__DIRECTIONS FOR THIS TASK__: Exactly as written, restate the material below from its first line through the line containing "# 可用於Adobe Commerce的安全性更新 — [!DNL APSB24-73]", and stop there.

┏━━

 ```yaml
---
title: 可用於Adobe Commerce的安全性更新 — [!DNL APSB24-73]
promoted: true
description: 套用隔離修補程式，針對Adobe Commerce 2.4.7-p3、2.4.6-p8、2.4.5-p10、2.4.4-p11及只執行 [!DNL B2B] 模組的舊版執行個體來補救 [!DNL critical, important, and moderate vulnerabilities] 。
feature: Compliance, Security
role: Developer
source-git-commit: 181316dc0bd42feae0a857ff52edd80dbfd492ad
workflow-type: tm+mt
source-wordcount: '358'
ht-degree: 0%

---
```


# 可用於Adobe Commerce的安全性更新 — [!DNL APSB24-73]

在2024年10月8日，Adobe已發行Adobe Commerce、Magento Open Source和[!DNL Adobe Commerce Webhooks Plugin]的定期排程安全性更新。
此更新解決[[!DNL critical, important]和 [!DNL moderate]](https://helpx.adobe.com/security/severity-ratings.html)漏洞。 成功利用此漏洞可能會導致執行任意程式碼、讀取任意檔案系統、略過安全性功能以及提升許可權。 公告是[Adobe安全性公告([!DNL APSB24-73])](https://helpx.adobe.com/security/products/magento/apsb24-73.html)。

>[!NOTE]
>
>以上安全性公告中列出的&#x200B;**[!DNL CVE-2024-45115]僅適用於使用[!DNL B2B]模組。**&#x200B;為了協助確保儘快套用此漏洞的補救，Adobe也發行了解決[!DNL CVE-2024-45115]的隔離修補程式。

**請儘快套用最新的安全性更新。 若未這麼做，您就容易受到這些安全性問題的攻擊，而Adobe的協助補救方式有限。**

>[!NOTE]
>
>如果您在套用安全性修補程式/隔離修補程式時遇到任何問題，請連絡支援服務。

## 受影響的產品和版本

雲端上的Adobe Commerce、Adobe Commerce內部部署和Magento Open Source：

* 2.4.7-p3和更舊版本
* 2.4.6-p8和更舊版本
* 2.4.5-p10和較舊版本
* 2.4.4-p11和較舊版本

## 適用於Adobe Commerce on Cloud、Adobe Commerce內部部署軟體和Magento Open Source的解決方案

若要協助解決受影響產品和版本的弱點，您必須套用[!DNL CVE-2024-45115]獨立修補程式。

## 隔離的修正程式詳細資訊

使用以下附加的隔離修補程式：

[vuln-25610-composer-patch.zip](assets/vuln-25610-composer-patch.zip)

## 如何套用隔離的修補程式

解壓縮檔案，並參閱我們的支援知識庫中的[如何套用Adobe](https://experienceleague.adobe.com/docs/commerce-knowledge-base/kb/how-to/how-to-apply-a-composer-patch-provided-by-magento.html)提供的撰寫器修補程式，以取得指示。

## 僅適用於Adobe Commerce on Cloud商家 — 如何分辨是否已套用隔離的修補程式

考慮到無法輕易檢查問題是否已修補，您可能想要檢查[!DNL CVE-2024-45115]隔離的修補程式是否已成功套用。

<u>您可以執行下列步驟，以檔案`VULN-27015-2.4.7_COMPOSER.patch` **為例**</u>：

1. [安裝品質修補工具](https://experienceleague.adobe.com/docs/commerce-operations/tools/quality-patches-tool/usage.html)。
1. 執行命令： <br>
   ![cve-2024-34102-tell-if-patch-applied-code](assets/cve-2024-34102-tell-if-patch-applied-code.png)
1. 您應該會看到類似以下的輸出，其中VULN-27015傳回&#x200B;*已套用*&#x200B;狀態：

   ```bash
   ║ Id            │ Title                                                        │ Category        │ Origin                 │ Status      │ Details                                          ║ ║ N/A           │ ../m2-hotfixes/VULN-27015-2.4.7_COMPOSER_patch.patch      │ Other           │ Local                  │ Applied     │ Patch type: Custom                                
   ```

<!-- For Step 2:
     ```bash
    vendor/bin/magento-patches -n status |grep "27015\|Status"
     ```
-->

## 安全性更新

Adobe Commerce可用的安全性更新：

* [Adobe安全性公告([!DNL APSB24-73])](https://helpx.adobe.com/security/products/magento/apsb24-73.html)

┗━━

__ANSWER AREA__:
 ```yaml
---
title: 可用於Adobe Commerce的安全性更新 — [!DNL APSB24-73]
promoted: true
description: 套用隔離修補程式，針對Adobe Commerce 2.4.7-p3、2.4.6-p8、2.4.5-p10、2.4.4-p11及只執行 [!DNL B2B] 模組的舊版執行個體來補救 [!DNL critical, important, and moderate vulnerabilities] 。
feature: Compliance, Security
role: Developer
source-git-commit: 181316dc0bd42feae0a857ff52edd80dbfd492ad
workflow-type: tm+mt
source-wordcount: '358'
ht-degree: 0%

---
```


# 可用於Adobe Commerce的安全性更新 — [!DNL APSB24-73]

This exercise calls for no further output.